**Activity**.
Which lines mention "thispagestyle"? Show each one from the listing.

**Information**.
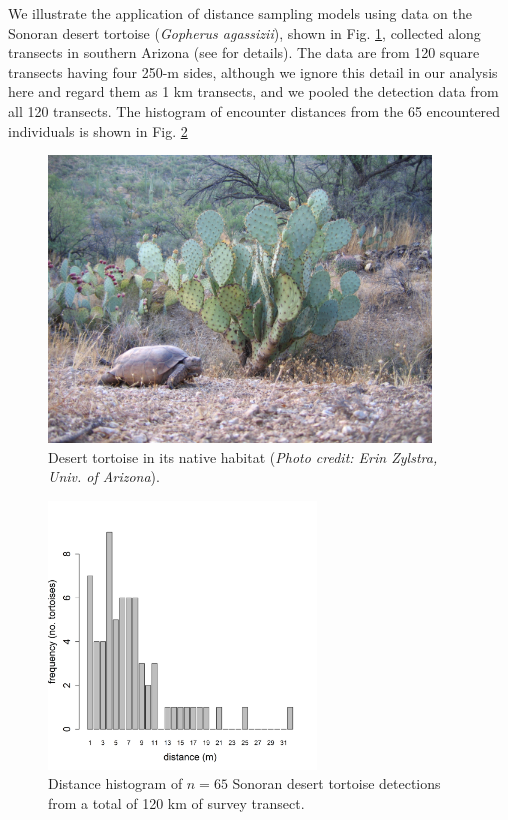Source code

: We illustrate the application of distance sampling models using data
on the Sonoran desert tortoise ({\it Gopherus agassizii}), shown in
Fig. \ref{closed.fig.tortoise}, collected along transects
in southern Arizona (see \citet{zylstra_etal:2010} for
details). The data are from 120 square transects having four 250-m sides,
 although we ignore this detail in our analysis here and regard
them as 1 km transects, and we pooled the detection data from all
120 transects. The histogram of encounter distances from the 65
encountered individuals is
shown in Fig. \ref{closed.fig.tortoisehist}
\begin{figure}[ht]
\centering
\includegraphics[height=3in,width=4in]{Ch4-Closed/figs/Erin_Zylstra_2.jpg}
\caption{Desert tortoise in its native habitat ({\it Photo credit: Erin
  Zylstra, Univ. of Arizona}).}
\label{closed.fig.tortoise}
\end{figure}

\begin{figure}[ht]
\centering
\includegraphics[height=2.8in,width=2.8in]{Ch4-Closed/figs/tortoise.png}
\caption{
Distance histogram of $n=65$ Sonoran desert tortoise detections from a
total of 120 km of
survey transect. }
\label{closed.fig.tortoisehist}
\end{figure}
--
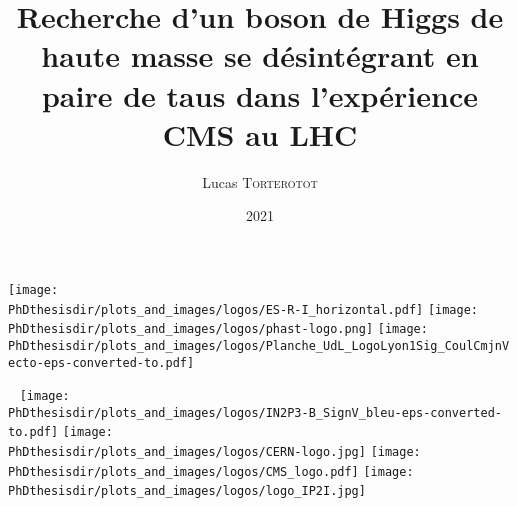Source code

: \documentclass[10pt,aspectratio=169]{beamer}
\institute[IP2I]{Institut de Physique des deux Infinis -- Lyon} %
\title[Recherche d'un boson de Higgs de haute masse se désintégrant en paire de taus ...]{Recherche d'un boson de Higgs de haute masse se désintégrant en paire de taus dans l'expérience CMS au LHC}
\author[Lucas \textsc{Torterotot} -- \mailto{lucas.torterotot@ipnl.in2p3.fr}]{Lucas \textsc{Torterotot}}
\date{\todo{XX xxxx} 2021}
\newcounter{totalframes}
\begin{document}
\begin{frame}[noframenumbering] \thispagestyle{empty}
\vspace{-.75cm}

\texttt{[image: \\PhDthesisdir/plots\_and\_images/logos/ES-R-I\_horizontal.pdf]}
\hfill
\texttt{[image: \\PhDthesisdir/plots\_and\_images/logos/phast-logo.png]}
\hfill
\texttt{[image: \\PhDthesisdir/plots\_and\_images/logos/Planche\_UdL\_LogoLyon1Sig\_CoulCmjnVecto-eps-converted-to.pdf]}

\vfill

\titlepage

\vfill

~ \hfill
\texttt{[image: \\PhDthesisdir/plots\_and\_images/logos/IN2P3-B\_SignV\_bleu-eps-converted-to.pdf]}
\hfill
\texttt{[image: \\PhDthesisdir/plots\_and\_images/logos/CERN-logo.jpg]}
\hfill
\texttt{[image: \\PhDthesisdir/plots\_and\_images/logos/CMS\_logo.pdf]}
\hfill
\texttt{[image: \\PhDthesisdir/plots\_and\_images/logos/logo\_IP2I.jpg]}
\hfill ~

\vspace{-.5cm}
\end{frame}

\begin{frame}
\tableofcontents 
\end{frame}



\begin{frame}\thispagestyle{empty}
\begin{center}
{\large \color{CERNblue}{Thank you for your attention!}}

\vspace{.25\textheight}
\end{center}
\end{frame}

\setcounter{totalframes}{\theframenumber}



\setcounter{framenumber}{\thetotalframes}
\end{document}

**Solution to this problem**.
\begin{frame}[noframenumbering] \thispagestyle{empty}
\begin{frame}\thispagestyle{empty}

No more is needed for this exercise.